Redirecting Requests with NGinx: Using NGinx configuration to quickly redirect traffic

A while back, I announced that I had moved my blog over to HTTPS. What about HTTP though? Do I serve content over HTTP still, or did I doom existing links to be forever broken?

As you could guess by the title of this post, neither of those was satisfactory. Instead, I added four lines to our NGinx configuration telling it to listen on port 80 and respond to every request with a permanent redirect pointing to the same path under https://joshuarogers.net.

Beware, Thar Be Dragons

Before getting to the configuration, I’d like to take just a second to look at the status code we’re sending back though: 301 Moved Permanently. The keyword there is permanent. Unlike its sibling 302 Found, when we send this response back to a browser or to a crawler, it’s going to remember the response until someone clears a cache.
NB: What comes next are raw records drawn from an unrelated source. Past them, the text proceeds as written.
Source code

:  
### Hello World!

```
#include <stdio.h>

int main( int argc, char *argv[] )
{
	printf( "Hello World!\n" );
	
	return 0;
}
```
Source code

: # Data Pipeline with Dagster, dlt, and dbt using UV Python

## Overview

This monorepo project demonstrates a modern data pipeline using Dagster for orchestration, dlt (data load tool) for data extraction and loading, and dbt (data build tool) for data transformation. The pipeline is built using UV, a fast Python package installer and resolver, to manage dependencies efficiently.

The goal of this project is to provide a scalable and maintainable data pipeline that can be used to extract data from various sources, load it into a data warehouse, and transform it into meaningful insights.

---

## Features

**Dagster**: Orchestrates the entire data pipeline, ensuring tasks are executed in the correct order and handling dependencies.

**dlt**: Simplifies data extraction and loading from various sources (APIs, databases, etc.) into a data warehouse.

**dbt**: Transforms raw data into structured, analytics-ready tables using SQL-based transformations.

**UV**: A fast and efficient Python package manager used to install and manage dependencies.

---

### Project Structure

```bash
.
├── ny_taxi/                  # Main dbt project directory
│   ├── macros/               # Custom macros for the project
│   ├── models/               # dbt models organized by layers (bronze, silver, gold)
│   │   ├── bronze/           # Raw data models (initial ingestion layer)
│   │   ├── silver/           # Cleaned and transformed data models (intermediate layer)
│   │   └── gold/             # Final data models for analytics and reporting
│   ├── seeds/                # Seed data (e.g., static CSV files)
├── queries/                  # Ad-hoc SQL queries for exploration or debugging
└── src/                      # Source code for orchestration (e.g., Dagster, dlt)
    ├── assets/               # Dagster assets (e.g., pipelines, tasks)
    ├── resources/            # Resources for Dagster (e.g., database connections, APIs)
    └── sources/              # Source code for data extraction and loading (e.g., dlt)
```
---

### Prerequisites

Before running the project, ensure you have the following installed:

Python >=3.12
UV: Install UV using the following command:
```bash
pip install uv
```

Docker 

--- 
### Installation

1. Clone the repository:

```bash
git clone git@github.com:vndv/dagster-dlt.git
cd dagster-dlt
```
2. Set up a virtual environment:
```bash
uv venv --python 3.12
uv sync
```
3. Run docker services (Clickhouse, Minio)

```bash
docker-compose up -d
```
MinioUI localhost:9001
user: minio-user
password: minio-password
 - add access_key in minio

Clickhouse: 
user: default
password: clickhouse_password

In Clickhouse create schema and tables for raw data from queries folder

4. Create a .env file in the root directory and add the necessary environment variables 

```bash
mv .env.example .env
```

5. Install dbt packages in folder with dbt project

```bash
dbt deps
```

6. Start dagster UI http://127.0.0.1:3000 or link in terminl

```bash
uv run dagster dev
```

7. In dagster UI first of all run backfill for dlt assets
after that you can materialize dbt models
This also means you probably want to test this outside production. An accidental but permanent redirect is just a permanent as an intentional one. A misconfiguration here could essentially cause your site to become permanently unreachable.

TL;DR: Permanent is permanent. You don’t get to change it after the fact. Don’t test this in production.

Configuration

So, where were we? Ah yes, the good part. The actual configuration. In my case, I added the following lines to my site configuration file in /etc/nginx/sites-enabled/default.

server {
	listen 80 default_server;
	return 301 https://joshuarogers.net$request_uri;
}

And with that, we now are redirecting all of our existing HTTP traffic to HTTPS.